* INFORMATION SHOWN:
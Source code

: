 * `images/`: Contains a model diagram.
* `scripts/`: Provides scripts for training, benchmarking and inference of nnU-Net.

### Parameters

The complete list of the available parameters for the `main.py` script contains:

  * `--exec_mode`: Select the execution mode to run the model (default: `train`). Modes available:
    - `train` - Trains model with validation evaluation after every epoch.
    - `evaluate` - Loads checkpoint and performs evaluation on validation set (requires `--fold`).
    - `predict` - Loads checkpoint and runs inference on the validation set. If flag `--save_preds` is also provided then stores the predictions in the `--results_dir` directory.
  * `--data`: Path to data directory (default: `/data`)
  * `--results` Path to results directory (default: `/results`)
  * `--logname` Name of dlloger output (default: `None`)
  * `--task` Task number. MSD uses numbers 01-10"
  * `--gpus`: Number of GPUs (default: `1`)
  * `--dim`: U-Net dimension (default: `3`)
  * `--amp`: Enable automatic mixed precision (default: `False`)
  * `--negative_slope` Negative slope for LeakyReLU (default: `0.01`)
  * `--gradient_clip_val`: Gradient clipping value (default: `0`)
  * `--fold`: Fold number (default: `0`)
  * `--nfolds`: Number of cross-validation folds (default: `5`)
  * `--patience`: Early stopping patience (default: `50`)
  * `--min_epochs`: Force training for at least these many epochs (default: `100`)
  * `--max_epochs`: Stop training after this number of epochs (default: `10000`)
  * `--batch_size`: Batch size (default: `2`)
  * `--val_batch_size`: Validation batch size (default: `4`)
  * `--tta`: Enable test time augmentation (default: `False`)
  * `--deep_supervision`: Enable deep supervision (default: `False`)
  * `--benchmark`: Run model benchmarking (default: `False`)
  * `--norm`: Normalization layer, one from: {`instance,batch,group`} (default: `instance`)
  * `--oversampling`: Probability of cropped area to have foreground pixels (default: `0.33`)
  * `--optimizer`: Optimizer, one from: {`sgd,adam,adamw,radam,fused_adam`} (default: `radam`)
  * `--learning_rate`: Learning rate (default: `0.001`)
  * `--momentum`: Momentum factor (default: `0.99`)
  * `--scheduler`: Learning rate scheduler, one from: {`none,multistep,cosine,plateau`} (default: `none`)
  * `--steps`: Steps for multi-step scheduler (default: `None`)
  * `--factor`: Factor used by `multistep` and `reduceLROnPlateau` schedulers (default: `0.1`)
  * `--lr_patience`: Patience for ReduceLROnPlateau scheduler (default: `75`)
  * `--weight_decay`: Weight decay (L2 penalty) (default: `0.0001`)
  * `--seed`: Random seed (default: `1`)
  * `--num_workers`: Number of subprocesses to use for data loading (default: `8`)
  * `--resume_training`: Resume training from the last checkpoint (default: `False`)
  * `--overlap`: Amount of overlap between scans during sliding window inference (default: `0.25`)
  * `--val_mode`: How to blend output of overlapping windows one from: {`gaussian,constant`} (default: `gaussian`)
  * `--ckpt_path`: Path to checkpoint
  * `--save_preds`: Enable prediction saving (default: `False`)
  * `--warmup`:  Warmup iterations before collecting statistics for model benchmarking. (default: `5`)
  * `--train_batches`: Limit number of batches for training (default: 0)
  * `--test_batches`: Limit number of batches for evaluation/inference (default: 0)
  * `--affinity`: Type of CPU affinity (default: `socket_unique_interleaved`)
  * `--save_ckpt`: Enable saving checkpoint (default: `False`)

* TASK:
Every line of the entries above that includes "Limit" should be copied.

* WRITTEN REPLY:
  * `--train_batches`: Limit number of batches for training (default: 0)
  * `--test_batches`: Limit number of batches for evaluation/inference (default: 0)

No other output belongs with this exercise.